海底
@kaitei
2026年4月18日
医者の父が息子に綴る 人生の扉をひらく鍵
中山祐次郎
読み終わった
外科医である著者の人生における失敗と、その対策の話。
担当編集と、「お互いの子供に読ませたい本を作ろう」と話し合って作られた本なだけあって、ページ数の割に読みやすかった。
「お金とは贅沢ができる武器ではなく、嫌なことから身を守る防具であり、嫌なことを減らす道具である。」超好みの文章。こういう指針に基づいて消費活動をしたい。
「選択とは、何かを選び取ることではなくて、選んだ選択肢を正解にするために現実世界を無理やり捻じ曲げる覚悟と努力のこと。」良すぎる。素晴らしい文章。
「好きなことだけをして生きていても三日で飽きる」は意外だったけど腑に落ちた。これが念頭にあれば好きな事してる以外の時間も肯定出来そう。言われてみれば色んな経験をミルフィーユみたいに折り重ねた方がより豊かな気もする。

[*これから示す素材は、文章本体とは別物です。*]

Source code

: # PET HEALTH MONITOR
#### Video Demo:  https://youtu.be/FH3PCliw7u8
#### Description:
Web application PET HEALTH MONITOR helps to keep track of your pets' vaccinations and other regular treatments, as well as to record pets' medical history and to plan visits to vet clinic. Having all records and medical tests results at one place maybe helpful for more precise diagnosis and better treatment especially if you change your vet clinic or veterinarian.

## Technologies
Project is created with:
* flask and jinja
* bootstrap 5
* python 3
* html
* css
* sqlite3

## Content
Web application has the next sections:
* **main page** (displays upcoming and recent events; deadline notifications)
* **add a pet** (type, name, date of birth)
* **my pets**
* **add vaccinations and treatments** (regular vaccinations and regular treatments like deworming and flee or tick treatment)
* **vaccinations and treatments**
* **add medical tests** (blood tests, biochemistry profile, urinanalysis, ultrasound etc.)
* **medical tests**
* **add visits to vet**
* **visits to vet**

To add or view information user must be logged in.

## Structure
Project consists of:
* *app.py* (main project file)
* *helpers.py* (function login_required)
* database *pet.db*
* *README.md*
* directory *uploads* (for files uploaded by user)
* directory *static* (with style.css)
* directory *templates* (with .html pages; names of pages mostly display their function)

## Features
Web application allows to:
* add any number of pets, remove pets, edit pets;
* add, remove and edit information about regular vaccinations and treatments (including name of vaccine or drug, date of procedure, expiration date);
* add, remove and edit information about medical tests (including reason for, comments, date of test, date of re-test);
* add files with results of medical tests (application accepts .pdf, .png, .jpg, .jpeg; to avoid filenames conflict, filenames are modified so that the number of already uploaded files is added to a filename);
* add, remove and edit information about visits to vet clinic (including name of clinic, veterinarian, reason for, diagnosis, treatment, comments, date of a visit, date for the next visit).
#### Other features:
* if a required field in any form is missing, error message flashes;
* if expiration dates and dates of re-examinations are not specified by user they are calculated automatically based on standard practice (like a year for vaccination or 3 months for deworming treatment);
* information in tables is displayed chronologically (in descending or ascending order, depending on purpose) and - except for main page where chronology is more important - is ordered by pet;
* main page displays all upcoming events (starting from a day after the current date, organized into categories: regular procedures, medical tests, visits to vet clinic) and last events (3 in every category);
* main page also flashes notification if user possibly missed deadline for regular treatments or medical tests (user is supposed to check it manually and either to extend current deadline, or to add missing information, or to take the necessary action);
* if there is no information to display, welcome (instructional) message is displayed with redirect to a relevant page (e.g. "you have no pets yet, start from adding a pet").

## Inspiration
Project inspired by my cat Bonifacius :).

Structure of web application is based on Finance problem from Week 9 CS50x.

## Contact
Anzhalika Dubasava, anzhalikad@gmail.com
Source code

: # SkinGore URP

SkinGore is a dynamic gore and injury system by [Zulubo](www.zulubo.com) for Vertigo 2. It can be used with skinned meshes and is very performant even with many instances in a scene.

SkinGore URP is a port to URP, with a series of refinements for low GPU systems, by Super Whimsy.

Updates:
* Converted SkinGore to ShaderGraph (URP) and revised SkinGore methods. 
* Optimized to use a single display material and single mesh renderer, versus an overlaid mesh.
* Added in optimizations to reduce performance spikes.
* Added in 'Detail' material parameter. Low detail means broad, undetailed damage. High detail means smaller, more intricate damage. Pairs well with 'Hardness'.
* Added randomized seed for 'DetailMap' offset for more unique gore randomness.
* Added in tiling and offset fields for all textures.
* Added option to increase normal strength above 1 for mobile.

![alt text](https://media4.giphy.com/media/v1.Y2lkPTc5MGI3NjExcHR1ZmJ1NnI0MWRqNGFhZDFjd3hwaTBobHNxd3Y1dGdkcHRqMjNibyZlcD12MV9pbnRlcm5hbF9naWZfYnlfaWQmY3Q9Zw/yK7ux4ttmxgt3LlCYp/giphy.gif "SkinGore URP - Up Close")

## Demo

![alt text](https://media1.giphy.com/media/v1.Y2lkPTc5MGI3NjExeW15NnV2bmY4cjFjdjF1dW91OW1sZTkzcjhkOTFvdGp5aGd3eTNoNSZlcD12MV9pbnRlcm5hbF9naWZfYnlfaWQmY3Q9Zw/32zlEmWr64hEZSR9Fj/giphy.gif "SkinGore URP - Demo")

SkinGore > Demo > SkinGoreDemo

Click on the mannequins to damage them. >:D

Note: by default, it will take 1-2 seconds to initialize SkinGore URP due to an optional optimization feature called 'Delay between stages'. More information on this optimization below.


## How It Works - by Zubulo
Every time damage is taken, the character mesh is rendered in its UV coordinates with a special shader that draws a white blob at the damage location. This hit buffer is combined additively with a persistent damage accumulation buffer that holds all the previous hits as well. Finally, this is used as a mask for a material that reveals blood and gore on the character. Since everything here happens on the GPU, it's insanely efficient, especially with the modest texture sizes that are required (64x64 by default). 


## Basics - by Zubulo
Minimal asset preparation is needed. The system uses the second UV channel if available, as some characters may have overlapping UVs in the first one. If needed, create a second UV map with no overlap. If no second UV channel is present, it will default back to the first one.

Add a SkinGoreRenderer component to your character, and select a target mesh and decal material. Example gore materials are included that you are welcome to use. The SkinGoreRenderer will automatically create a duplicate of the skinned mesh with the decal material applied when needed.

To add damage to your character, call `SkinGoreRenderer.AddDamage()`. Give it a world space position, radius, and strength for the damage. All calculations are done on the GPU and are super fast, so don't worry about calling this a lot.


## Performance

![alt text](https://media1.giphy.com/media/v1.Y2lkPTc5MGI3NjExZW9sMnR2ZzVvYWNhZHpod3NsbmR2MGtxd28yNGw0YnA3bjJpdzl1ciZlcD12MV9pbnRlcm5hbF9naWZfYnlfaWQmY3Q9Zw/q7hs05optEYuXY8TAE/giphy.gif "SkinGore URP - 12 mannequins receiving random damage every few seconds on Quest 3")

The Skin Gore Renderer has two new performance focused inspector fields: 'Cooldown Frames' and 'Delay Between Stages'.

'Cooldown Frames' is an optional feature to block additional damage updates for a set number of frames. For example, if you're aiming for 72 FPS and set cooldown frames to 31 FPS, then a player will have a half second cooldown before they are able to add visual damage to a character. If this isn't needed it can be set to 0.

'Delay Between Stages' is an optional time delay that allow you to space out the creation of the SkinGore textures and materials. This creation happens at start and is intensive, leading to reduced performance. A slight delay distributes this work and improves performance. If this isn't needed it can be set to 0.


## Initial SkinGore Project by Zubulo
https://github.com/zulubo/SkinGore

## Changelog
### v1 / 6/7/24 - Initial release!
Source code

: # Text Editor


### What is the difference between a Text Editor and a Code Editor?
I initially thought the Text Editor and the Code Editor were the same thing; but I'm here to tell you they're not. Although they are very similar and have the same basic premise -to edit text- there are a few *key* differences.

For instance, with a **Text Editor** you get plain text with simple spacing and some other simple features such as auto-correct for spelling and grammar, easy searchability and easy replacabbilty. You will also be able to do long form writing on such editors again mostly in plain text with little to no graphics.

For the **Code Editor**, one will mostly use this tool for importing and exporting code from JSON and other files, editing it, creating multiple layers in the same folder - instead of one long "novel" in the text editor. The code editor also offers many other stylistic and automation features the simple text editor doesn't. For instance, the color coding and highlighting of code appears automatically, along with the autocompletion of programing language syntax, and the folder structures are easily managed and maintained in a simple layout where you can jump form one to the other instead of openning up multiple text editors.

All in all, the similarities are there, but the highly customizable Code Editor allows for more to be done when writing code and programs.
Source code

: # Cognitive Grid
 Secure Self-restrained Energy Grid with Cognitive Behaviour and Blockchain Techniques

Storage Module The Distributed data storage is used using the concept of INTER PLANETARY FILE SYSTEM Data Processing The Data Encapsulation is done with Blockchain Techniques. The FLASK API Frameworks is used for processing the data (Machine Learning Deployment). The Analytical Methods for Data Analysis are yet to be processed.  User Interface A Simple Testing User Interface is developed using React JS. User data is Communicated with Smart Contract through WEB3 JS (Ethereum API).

とにかく著者の仕事への熱意が伝わってきたし、医療現場の激務ぶりや人の3倍努力する(物理的に)エネルギーも伝わってきて凄いな〜と思った。
「人間の死亡率は100%」も良い。とんちみたいだけど、自分がいつ死ぬか誰にも分かんないんだもんねって我に返らされた。外科医が言うからこその重み。